Stored data entries:
_ _ _ _ _

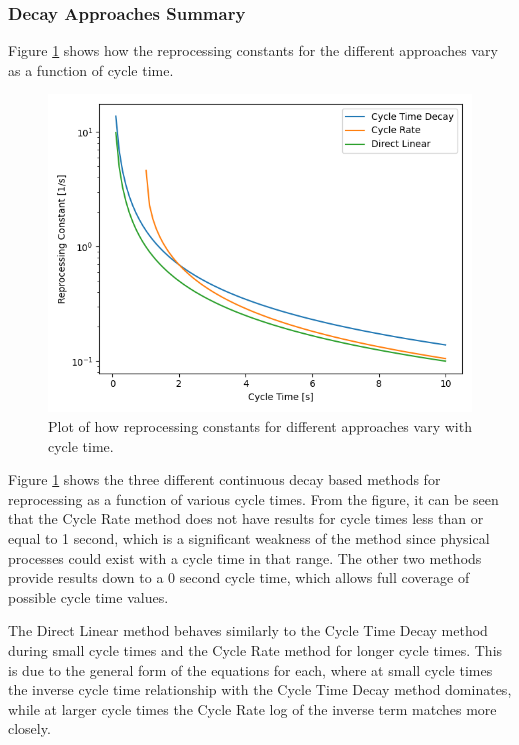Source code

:\subsubsection{Decay Approaches Summary}

Figure \ref{fig:repr_cnst} shows how the reprocessing constants for the different approaches vary as a function of cycle time.

\begin{figure}[H]
  \centering
  \includegraphics[scale=0.45]{images/cont-compare-cycles.png}
  \caption{Plot of how reprocessing constants for different approaches vary with cycle time.}
   \label{fig:repr_cnst}
\end{figure}

Figure \ref{fig:repr_cnst} shows the three different continuous decay based methods for reprocessing as a function of various cycle times. From the figure, it can be seen that the Cycle Rate method does not have results for cycle times less than or equal to 1 second, which is a significant weakness of the method since physical processes could exist with a cycle time in that range. The other two methods provide results down to a 0 second cycle time, which allows full coverage of possible cycle time values.

The Direct Linear method behaves similarly to the Cycle Time Decay method during small cycle times and the Cycle Rate method for longer cycle times. This is due to the general form of the equations for each, where at small cycle times the inverse cycle time relationship with the Cycle Time Decay method dominates, while at larger cycle times the Cycle Rate log of the inverse term matches more closely.


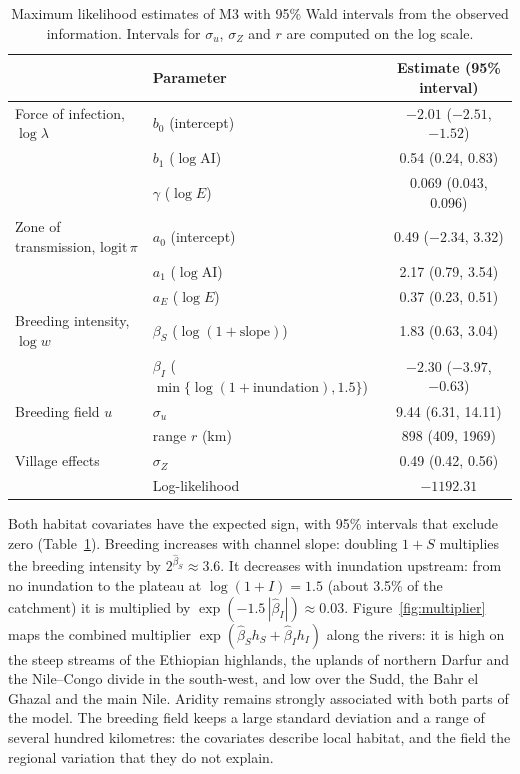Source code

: \documentclass[11pt,a4paper]{article}
\newcommand{\AI}{\mathrm{AI}}
\begin{document}
\begin{table}[H]
\centering
\small
\caption{Maximum likelihood estimates of M3 with 95\% Wald intervals from the observed information. Intervals for $\sigma_u$, $\sigma_Z$ and $r$ are computed on the log scale.}
\label{tab:m3est}
\begin{tabular}{llc}
\toprule
 & Parameter & Estimate (95\% interval) \\
\midrule
Force of infection, $\log\lambda$ & $b_0$ (intercept) & $-2.01$ ($-2.51$, $-1.52$) \\
 & $b_1$ ($\log\AI$) & 0.54 (0.24, 0.83) \\
 & $\gamma$ ($\log E$) & 0.069 (0.043, 0.096) \\
Zone of transmission, $\mathrm{logit}\,\pi$ & $a_0$ (intercept) & 0.49 ($-2.34$, 3.32) \\
 & $a_1$ ($\log\AI$) & 2.17 (0.79, 3.54) \\
 & $a_E$ ($\log E$) & 0.37 (0.23, 0.51) \\
Breeding intensity, $\log w$ & $\beta_S$ ($\log(1 + \text{slope})$) & 1.83 (0.63, 3.04) \\
 & $\beta_I$ ($\min\{\log(1 + \text{inundation}), 1.5\}$) & $-2.30$ ($-3.97$, $-0.63$) \\
Breeding field $u$ & $\sigma_u$ & 9.44 (6.31, 14.11) \\
 & range $r$ (km) & 898 (409, 1969) \\
Village effects & $\sigma_Z$ & 0.49 (0.42, 0.56) \\
\midrule
 & Log-likelihood & $-1192.31$ \\
\bottomrule
\end{tabular}
\end{table}

Both habitat covariates have the expected sign, with 95\% intervals that exclude zero (Table~\ref{tab:m3est}). Breeding increases with channel slope: doubling $1 + S$ multiplies the breeding intensity by $2^{\hat\beta_S} \approx 3.6$. It decreases with inundation upstream: from no inundation to the plateau at $\log(1 + I) = 1.5$ (about 3.5\% of the catchment) it is multiplied by $\exp(-1.5\,|\hat\beta_I|) \approx 0.03$. Figure~\ref{fig:multiplier} maps the combined multiplier $\exp(\hat\beta_S h_S + \hat\beta_I h_I)$ along the rivers: it is high on the steep streams of the Ethiopian highlands, the uplands of northern Darfur and the Nile--Congo divide in the south-west, and low over the Sudd, the Bahr el Ghazal and the main Nile. Aridity remains strongly associated with both parts of the model. The breeding field keeps a large standard deviation and a range of several hundred kilometres: the covariates describe local habitat, and the field the regional variation that they do not explain.
\end{document}
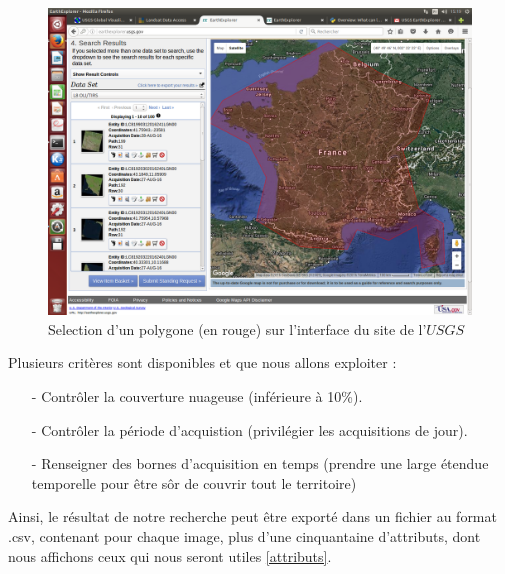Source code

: \documentclass{book}
\begin{document}
\begin{figure}[H]
\begin{center}
\includegraphics[scale=0.3]{images/polygon_selection.png}
\end{center}
\caption{Selection d'un polygone (en rouge) sur l'interface du site de l'$USGS$}
\label{selection}
\end{figure}

\clearpage

Plusieurs critères sont disponibles et que nous allons exploiter :\\

\begin{itemize}

\item[-] Contr\^{o}ler la couverture nuageuse (inférieure à 10\%).
\item[-] Contr\^{o}ler la période d'acquistion (privilégier les acquisitions de jour).
\item[-] Renseigner des bornes d'acquisition en temps (prendre une large étendue temporelle pour être s\^{o}r de couvrir tout le territoire)

\end{itemize}

Ainsi, le résultat de notre recherche peut être exporté dans un fichier au format .csv, contenant pour chaque image, plus d'une 
cinquantaine d'attributs, dont nous affichons ceux qui nous seront utiles \ref{attributs}.\\
\end{document}
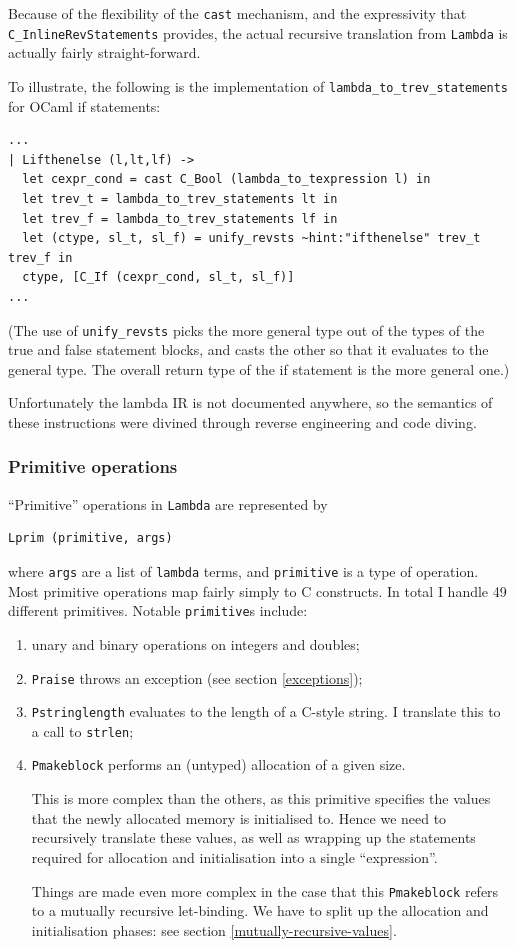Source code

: \documentclass[12pt,a4paper,twoside,openright]{report}
\begin{document}
Because of the flexibility of the \lstinline!cast! mechanism, and the
expressivity that \lstinline!C_InlineRevStatements! provides, the actual
recursive translation from \lstinline!Lambda! is actually fairly straight-forward.

To illustrate, the following is the implementation of
\lstinline!lambda_to_trev_statements! for OCaml if statements:
\begin{lstlisting}
...
| Lifthenelse (l,lt,lf) ->
  let cexpr_cond = cast C_Bool (lambda_to_texpression l) in
  let trev_t = lambda_to_trev_statements lt in
  let trev_f = lambda_to_trev_statements lf in
  let (ctype, sl_t, sl_f) = unify_revsts ~hint:"ifthenelse" trev_t trev_f in
  ctype, [C_If (cexpr_cond, sl_t, sl_f)]
...\end{lstlisting}

(The use of \lstinline!unify_revsts! picks the more general type out of the
types of the true and false statement blocks, and casts the other so that it
evaluates to the general type.  The overall return type of the if statement is the
more general one.)

Unfortunately the lambda IR is not documented anywhere, so the semantics
of these instructions were divined through reverse engineering and code diving.

\subsubsection{Primitive operations}

``Primitive'' operations in \lstinline!Lambda! are represented by
\begin{lstlisting}
Lprim (primitive, args)\end{lstlisting}
where \lstinline!args! are a list of \lstinline!lambda! terms, and
\lstinline!primitive! is a type of operation. Most primitive operations map
fairly simply to C constructs. In total I handle 49 different primitives.
Notable \lstinline!primitive!s include:
\begin{enumerate}
  \item unary and binary operations on integers and doubles;
  \item \lstinline!Praise! throws an exception (see section \ref{exceptions});
  \item \lstinline!Pstringlength! evaluates to the length of a C-style string. I translate this to a call to \lstinline!strlen!;
  \item \lstinline!Pmakeblock! performs an (untyped) allocation of a given size.

    This is more complex than the others, as this primitive specifies
    the values that the newly allocated memory is initialised to. Hence we need
    to recursively translate these values, as well as wrapping up the
    statements required for allocation and initialisation into a single
    ``expression''.
    
    Things are made even more complex in the case that this
    \lstinline!Pmakeblock! refers to a mutually recursive let-binding. We have
    to split up the allocation and initialisation phases: see section \ref{mutually-recursive-values}.
\end{enumerate}
\end{document}
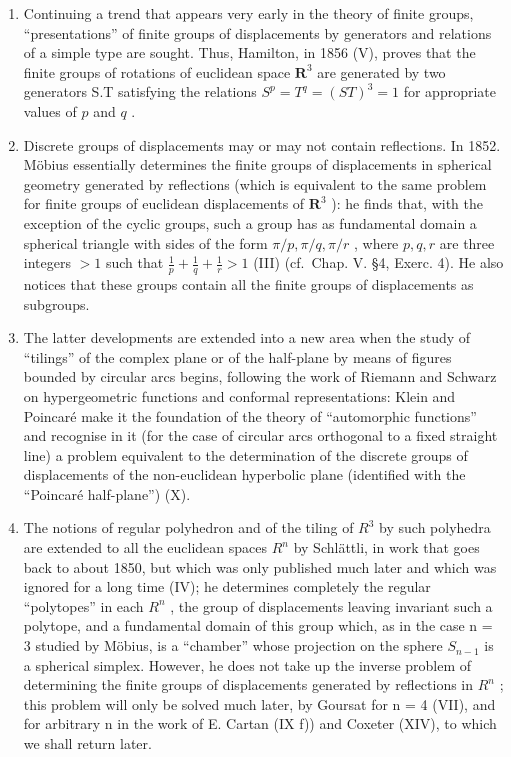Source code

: \begin{enumerate}
\def\labelenumi{\arabic{enumi}.}
\item
  Continuing a trend that appears very early in the theory of finite groups, ``presentations'' of finite groups of displacements by generators and relations of a simple type are sought. Thus, Hamilton, in 1856 (V), proves that the finite groups of rotations of euclidean space \(\mathbf{R}^3\) are generated by two generators S.T satisfying the relations \(S^p = T^q = (ST)^3 = 1\) for appropriate values of \(p\) and \(q\) .
\item
  Discrete groups of displacements may or may not contain reflections. In 1852. Möbius essentially determines the finite groups of displacements in spherical geometry generated by reflections (which is equivalent to the same problem for finite groups of euclidean displacements of \(\mathbf{R}^3\) ): he finds that, with the exception of the cyclic groups, such a group has as fundamental domain a spherical triangle with sides of the form \(\pi / p, \pi / q, \pi / r\) , where \(p, q, r\) are three integers \(>1\) such that \(\frac{1}{p} + \frac{1}{q} + \frac{1}{r} > 1\) (III) (cf.~Chap. V. §4, Exerc. 4). He also notices that these groups contain all the finite groups of displacements as subgroups.
\item
  The latter developments are extended into a new area when the study of ``tilings'' of the complex plane or of the half-plane by means of figures bounded by circular arcs begins, following the work of Riemann and Schwarz on hypergeometric functions and conformal representations: Klein and Poincaré make it the foundation of the theory of ``automorphic functions'' and recognise in it (for the case of circular arcs orthogonal to a fixed straight line) a problem equivalent to the determination of the discrete groups of displacements of the non-euclidean hyperbolic plane (identified with the ``Poincaré half-plane'') (X).
\item
  The notions of regular polyhedron and of the tiling of \(R^{3}\) by such polyhedra are extended to all the euclidean spaces \(R^{n}\) by Schlättli, in work that goes back to about 1850, but which was only published much later and which was ignored for a long time (IV); he determines completely the regular ``polytopes'' in each \(R^{n}\) , the group of displacements leaving invariant such a polytope, and a fundamental domain of this group which, as in the case n = 3 studied by Möbius, is a ``chamber'' whose projection on the sphere \(S_{n-1}\) is a spherical simplex. However, he does not take up the inverse problem of determining the finite groups of displacements generated by reflections in \(R^{n}\) ; this problem will only be solved much later, by Goursat for n = 4 (VII), and for arbitrary n in the work of E. Cartan (IX f)) and Coxeter (XIV), to which we shall return later.
\end{enumerate}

_ _ _ _ _

TASK ITEM —
Please copy the lines in the records above between the one holding "are represented by" and the one holding "integers and doubles;", inclusive, exactly and with no other line.

RESPONSE TO THIS EXERCISE —
``Primitive'' operations in \lstinline!Lambda! are represented by
\begin{lstlisting}
Lprim (primitive, args)\end{lstlisting}
where \lstinline!args! are a list of \lstinline!lambda! terms, and
\lstinline!primitive! is a type of operation. Most primitive operations map
fairly simply to C constructs. In total I handle 49 different primitives.
Notable \lstinline!primitive!s include:
\begin{enumerate}
  \item unary and binary operations on integers and doubles;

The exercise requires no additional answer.